Automated feature encoding

BaseModel automatically infers and encodes feature types from your connected data sources, while still allowing full user control through overrides. During schema processing, BaseModel evaluates each column in the following order:

Timestamp or entity ID detection: if the column is defined as the event timestamp, or main entity identifier, it is excluded from feature inference.
User override check: if the column appears in column_type_overrides, the assigned type is applied and inference is skipped.
Automatic inference: for all remaining columns, BaseModel analyzes schema metadata and column statistics to determine the most suitable feature representation.

This process defines how each column is ultimately represented in the model — for example, as a numeric feature, one-hot vector, sketch embedding, etc. Understanding this mapping helps you validate the inferred schema, ensure consistent representations, and fine-tune feature behavior when needed.
In the following paragraphs, you can learn which feature types BaseModel supports, which ones are automatically inferred and encoded, and how they work — before moving on to advanced representations that require explicit configuration.

Overview of feature types

Each feature type defines how BaseModel interprets and encodes a column during model training. The list below summarizes the main feature categories, their intended use cases, and how they are internally represented.

Decimal:
- Continuous numeric feature; values where scale and magnitude matter.
- Typical use case: amounts, counts, ratios, ratings.
- Encoding: numeric, normalized.
Categorical:
- Low-cardinality identifiers or enums.
- Typical use case: status, gender, country, activity flag.
- Encoding: one-hot encoding.
Categorical Compressed:
- High-cardinality identifiers; similarity-preserving and robust to unseen values.
- Typical use case: product, session, destination, or user IDs.
- Encoding: sketch embedding learned using Cleora and emde.
Timestamp:
- Event timestamp used to learn temporal behavioral patterns; not used directly as a feature.
- Typical use case: transaction date, delivery time, signup moment.
- Encoding: extract into other feature types (e.g., hour, day, recency).
Time Series:
- Sequential numeric feature that captures seasonality and temporal patterns with sufficient history and consistent intervals. Requires explicit enabling.
- Typical use case: price history, balance trends, sensor readings.
- Encoding: temporal encoding.
Text:
- Free-form text that provides meaningful context when the field is clean and informative. Requires explicit enabling.
- Typical use case: product descriptions, reviews, customer feedback.
- Encoding: tokenized semantic embeddings.
Image:
- An image associated with an entity. Provided as path or URL. Requires explicit enabling.
- Typical use case: product photos, property listings, travel destinations.
- Encoding: visual embedding learned using a vision transformer and emde.

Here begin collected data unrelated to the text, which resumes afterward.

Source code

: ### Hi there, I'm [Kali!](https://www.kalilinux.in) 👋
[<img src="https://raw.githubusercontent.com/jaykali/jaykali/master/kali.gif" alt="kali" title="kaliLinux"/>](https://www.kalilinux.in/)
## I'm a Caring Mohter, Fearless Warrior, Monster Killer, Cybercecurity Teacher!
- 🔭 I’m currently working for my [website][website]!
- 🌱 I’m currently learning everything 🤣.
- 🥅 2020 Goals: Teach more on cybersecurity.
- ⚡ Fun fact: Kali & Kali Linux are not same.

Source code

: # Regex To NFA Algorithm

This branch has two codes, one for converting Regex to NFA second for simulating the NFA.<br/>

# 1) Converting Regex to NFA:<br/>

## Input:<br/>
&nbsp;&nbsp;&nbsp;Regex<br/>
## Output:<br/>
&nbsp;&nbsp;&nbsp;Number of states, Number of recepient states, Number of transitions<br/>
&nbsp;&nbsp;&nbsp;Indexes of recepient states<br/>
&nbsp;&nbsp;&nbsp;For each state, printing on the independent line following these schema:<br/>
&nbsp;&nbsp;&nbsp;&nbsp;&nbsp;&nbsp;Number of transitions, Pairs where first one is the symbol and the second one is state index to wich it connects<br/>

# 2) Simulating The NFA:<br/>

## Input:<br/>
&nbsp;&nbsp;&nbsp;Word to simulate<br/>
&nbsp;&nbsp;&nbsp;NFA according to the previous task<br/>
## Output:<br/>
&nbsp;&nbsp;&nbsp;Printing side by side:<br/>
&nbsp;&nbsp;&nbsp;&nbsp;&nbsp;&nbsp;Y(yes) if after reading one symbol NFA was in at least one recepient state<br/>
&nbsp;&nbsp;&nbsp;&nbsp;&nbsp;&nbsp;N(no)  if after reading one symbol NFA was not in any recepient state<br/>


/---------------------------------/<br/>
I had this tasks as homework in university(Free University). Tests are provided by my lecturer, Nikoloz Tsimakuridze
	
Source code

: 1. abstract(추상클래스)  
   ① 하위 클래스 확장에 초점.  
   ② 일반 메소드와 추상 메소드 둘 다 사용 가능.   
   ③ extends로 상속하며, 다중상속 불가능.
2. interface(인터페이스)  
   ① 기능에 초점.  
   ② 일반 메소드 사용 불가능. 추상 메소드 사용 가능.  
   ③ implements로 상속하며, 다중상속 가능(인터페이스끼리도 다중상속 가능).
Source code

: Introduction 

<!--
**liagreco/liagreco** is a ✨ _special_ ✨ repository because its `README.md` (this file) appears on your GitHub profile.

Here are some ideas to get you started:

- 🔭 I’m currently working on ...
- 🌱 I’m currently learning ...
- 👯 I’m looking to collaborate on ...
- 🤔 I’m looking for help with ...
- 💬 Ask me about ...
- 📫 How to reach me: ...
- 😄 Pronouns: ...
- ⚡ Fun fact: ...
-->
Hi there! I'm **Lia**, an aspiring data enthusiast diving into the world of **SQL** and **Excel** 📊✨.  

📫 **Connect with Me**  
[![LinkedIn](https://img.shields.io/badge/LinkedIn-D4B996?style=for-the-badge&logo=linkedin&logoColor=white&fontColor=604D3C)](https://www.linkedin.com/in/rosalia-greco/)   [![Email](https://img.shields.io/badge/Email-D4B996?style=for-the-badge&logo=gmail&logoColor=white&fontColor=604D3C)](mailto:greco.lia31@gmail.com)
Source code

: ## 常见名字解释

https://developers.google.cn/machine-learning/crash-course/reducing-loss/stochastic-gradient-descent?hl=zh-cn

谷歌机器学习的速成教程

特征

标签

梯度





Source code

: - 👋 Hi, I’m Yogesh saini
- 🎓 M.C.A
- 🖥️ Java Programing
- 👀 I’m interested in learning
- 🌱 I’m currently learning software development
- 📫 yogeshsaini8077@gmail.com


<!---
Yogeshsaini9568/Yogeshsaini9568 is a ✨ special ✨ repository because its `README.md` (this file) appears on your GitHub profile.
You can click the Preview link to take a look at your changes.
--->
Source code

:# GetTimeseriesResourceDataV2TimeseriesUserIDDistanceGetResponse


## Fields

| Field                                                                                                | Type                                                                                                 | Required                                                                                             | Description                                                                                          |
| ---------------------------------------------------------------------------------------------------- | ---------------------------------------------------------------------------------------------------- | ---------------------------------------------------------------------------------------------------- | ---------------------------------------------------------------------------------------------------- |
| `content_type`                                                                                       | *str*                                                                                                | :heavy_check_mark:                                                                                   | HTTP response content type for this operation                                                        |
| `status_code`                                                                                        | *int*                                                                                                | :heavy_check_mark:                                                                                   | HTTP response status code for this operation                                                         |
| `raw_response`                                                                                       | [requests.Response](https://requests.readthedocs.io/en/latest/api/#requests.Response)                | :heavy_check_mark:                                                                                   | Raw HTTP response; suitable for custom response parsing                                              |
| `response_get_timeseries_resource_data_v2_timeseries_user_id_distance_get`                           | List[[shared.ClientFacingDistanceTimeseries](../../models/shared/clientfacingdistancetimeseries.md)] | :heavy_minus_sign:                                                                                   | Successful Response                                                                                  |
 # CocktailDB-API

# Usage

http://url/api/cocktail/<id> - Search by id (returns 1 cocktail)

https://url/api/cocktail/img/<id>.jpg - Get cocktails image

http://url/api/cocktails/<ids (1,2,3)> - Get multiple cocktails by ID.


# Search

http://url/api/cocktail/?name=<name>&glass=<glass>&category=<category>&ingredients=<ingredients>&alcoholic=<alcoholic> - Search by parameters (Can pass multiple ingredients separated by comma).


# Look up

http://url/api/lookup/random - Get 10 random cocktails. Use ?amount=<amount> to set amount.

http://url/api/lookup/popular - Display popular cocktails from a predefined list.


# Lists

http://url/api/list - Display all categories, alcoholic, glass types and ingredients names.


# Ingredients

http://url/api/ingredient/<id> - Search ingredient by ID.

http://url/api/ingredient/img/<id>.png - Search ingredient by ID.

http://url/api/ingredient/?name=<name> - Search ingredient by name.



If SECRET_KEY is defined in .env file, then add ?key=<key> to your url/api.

Supported data engines and type mapping

BaseModel supports multiple data engines and file formats. Each source has its own data type system, which is automatically mapped to BaseModel's internal feature representation.

BaseModel Feature	Data Types of Major Databases
BaseModel Feature	Snowflake	Databricks	BigQuery	ClickHouse	Hive	Parquet
Categorical¹	VARCHAR, BOOLEAN, INTEGER	STRING, BOOLEAN, INT	STRING, BOOL, INT64	String, Enum, UInt8	STRING, BOOLEAN, SMALLINT	string, boolean
Categorical Compressed¹	VARCHAR, INTEGER	STRING, INT	STRING, INT64	String, Enum, UInt8	STRING, SMALLINT, INT	string, int32
Sketch²	VARCHAR	STRING	STRING	String, UUID	STRING	string
Decimal³	NUMBER, FLOAT, DECIMAL	DOUBLE, FLOAT, DECIMAL	FLOAT64, NUMERIC	Float32, Float64, Decimal	DOUBLE, DECIMAL	float, double, int32
Time Series⁴ adv.	NUMBER, FLOAT, DECIMAL	DOUBLE, FLOAT, DECIMAL	FLOAT64, NUMERIC	Float32, Float64, Decimal	DOUBLE, DECIMAL	float, double, int32
Text⁵ adv.	VARCHAR	STRING	STRING	String	STRING	string
Image⁶ adv.	VARCHAR (URL / path)	STRING (URL / path)	STRING (URL / path)	String (URL / path)	STRING (URL / path)	string (URL / path)

¹ Categorical inferred when column cardinality is below ~2,500 unique values.
² Categorical Compressed inferred when cardinality exceeds ~2,500 unique values.
³ Decimal is only used for float values; integers require user override or conversion to be interpeted as number.
⁴ Time Series modeling requires a column_type_overrides entry and is typically applied to a derived numeric column created via sql_lambdas entry.
⁵ Text embedding can be created for unstructured string fields with an average token count > 5; requires a column_type_overrides entry.
⁶ Image embedding can be created for entity-linked visual assets; accepts file paths, cloud URIs, or URLs and generates visual embeddings; requires a column_type_overrides entry.

📘
When using Parquet, type inference depends on the file's logical schema — ensure consistent typing across partitions.

Handling Date type

A date column is only consumed as an event timestamp when it defines the temporal order of records in event tables. Otherwise, BaseModel does not directly use raw DATE or TIMESTAMP columns as model features.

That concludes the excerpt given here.